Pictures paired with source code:
• • • • •
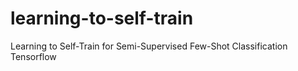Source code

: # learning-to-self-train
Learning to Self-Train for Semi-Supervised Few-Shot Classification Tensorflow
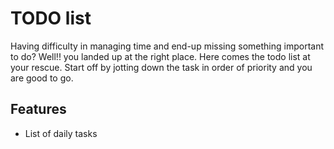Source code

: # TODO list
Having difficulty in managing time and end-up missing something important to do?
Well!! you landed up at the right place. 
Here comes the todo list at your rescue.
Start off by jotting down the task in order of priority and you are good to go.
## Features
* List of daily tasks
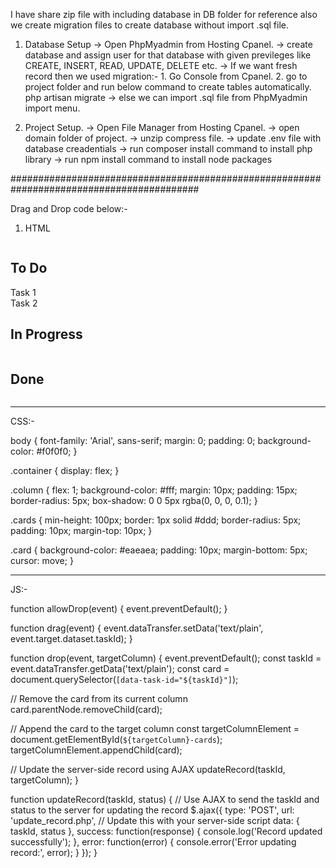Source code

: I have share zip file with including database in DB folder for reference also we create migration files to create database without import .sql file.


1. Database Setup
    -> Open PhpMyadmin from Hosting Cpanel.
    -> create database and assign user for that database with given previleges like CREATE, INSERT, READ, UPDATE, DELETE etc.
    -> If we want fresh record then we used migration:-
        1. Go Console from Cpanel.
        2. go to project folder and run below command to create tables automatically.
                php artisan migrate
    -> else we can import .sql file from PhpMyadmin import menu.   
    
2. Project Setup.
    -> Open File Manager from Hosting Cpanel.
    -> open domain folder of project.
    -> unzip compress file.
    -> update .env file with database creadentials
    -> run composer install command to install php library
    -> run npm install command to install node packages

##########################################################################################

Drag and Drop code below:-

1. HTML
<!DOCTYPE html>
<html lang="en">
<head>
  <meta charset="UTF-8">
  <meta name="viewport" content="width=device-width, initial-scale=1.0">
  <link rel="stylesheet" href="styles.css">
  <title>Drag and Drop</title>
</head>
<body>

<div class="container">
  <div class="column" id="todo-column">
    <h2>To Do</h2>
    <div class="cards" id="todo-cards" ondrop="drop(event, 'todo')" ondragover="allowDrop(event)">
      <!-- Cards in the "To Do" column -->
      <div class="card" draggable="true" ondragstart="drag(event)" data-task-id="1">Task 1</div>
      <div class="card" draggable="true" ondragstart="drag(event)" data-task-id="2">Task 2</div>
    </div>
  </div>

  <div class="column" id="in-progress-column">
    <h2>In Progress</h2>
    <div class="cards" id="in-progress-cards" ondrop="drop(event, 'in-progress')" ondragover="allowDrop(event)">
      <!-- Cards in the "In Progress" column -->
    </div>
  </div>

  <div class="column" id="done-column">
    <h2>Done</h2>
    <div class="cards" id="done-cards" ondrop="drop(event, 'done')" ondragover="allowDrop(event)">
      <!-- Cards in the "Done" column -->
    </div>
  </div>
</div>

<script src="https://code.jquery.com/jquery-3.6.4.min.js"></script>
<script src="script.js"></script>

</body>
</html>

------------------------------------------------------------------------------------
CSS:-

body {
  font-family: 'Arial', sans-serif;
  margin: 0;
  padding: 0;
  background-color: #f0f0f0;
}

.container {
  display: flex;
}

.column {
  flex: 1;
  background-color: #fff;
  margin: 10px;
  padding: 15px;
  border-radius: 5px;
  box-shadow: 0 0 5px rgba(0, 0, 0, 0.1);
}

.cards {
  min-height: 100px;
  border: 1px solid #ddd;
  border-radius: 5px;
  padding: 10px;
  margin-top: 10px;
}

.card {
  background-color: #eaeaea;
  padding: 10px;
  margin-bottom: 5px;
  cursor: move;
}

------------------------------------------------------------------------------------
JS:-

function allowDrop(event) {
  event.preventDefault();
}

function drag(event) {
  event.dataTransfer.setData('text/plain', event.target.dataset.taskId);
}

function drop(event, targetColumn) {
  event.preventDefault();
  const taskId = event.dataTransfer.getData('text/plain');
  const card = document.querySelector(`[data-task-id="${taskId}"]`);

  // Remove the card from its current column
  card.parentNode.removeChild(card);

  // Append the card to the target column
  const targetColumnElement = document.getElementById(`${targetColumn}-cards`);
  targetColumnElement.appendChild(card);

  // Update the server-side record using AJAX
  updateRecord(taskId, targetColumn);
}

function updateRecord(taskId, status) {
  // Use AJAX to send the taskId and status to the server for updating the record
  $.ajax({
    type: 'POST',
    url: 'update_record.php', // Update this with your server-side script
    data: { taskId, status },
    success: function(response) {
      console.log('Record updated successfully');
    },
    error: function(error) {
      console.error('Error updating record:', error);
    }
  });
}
• • • • •
ACTIVITY:
Using the records above, output exactly the lines from the one containing "background-color: #fff;" through the last line, and no others.

WRITTEN RESPONSE:
  background-color: #fff;
  margin: 10px;
  padding: 15px;
  border-radius: 5px;
  box-shadow: 0 0 5px rgba(0, 0, 0, 0.1);
}

.cards {
  min-height: 100px;
  border: 1px solid #ddd;
  border-radius: 5px;
  padding: 10px;
  margin-top: 10px;
}

.card {
  background-color: #eaeaea;
  padding: 10px;
  margin-bottom: 5px;
  cursor: move;
}

------------------------------------------------------------------------------------
JS:-

function allowDrop(event) {
  event.preventDefault();
}

function drag(event) {
  event.dataTransfer.setData('text/plain', event.target.dataset.taskId);
}

function drop(event, targetColumn) {
  event.preventDefault();
  const taskId = event.dataTransfer.getData('text/plain');
  const card = document.querySelector(`[data-task-id="${taskId}"]`);

  // Remove the card from its current column
  card.parentNode.removeChild(card);

  // Append the card to the target column
  const targetColumnElement = document.getElementById(`${targetColumn}-cards`);
  targetColumnElement.appendChild(card);

  // Update the server-side record using AJAX
  updateRecord(taskId, targetColumn);
}

function updateRecord(taskId, status) {
  // Use AJAX to send the taskId and status to the server for updating the record
  $.ajax({
    type: 'POST',
    url: 'update_record.php', // Update this with your server-side script
    data: { taskId, status },
    success: function(response) {
      console.log('Record updated successfully');
    },
    error: function(error) {
      console.error('Error updating record:', error);
    }
  });
}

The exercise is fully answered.